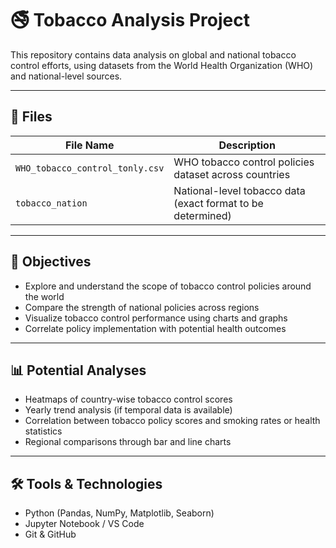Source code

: # 🚭 Tobacco Analysis Project

This repository contains data analysis on global and national tobacco control efforts, using datasets from the World Health Organization (WHO) and national-level sources.

---

## 📁 Files

| File Name                             | Description |
|--------------------------------------|-------------|
| `WHO_tobacco_control_tonly.csv`      | WHO tobacco control policies dataset across countries |
| `tobacco_nation`                     | National-level tobacco data (exact format to be determined) |

---

## 🎯 Objectives

- Explore and understand the scope of tobacco control policies around the world
- Compare the strength of national policies across regions
- Visualize tobacco control performance using charts and graphs
- Correlate policy implementation with potential health outcomes

---

## 📊 Potential Analyses

- Heatmaps of country-wise tobacco control scores
- Yearly trend analysis (if temporal data is available)
- Correlation between tobacco policy scores and smoking rates or health statistics
- Regional comparisons through bar and line charts

---

## 🛠️ Tools & Technologies

- Python (Pandas, NumPy, Matplotlib, Seaborn)
- Jupyter Notebook / VS Code
- Git & GitHub
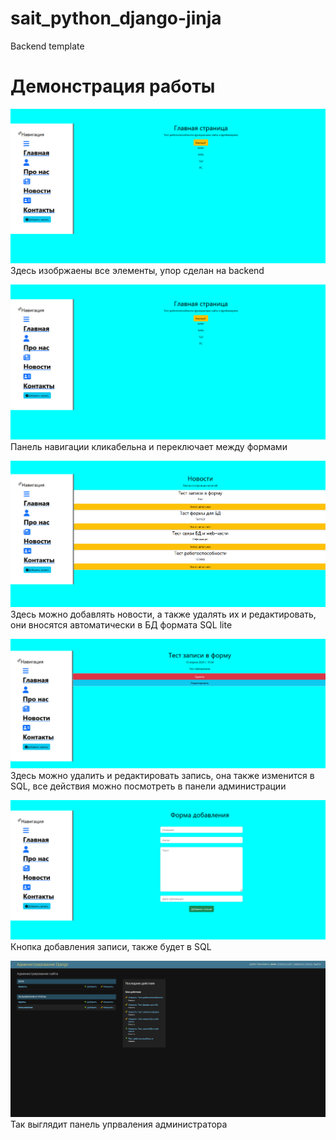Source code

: # sait_python_django-jinja
Backend template

# Демонстрация работы
![Стартовый экран](https://github.com/Bibosiandre/sait_python_django-jinja/blob/master/demo/1.png)
Здесь изобржаены все элементы, упор сделан на backend

![Панель навигации](https://github.com/Bibosiandre/sait_python_django-jinja/blob/master/demo/2.png)
Панель навигации кликабельна и переключает между формами 

![Панель новости](https://github.com/Bibosiandre/sait_python_django-jinja/blob/master/demo/3.png)
Здесь можно добавлять новости, а также удалять их и редактировать, они вносятся автоматически в БД формата SQL lite 

![Форма редактирования](https://github.com/Bibosiandre/sait_python_django-jinja/blob/master/demo/6.png)
Здесь можно удалить и редактировать запись, она также изменится в SQL, все действия можно посмотреть в панели администрации

![Добавить запись](https://github.com/Bibosiandre/sait_python_django-jinja/blob/master/demo/4.png)
Кнопка добавления записи, также будет в SQL

![Админская часть](https://github.com/Bibosiandre/sait_python_django-jinja/blob/master/demo/5.png)
Так выглядит панель упрваления администратора

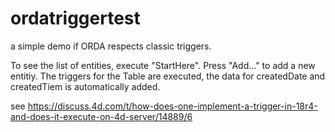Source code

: # ordatriggertest

a simple demo if ORDA respects classic triggers.

To see the list of entities, execute "StartHere". Press "Add…" to add a new entitiy. The triggers for the Table are executed, the data for createdDate and createdTiem is automatically added.

see https://discuss.4d.com/t/how-does-one-implement-a-trigger-in-18r4-and-does-it-execute-on-4d-server/14889/6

————

**What you will do:** Please repeat exactly the data above from its first line to the line that contains "- Heatmaps of", inclusive, and leave every picture out.

**Reply:**
Source code

: # 🚭 Tobacco Analysis Project

This repository contains data analysis on global and national tobacco control efforts, using datasets from the World Health Organization (WHO) and national-level sources.

---

## 📁 Files

| File Name                             | Description |
|--------------------------------------|-------------|
| `WHO_tobacco_control_tonly.csv`      | WHO tobacco control policies dataset across countries |
| `tobacco_nation`                     | National-level tobacco data (exact format to be determined) |

---

## 🎯 Objectives

- Explore and understand the scope of tobacco control policies around the world
- Compare the strength of national policies across regions
- Visualize tobacco control performance using charts and graphs
- Correlate policy implementation with potential health outcomes

---

## 📊 Potential Analyses

- Heatmaps of country-wise tobacco control scores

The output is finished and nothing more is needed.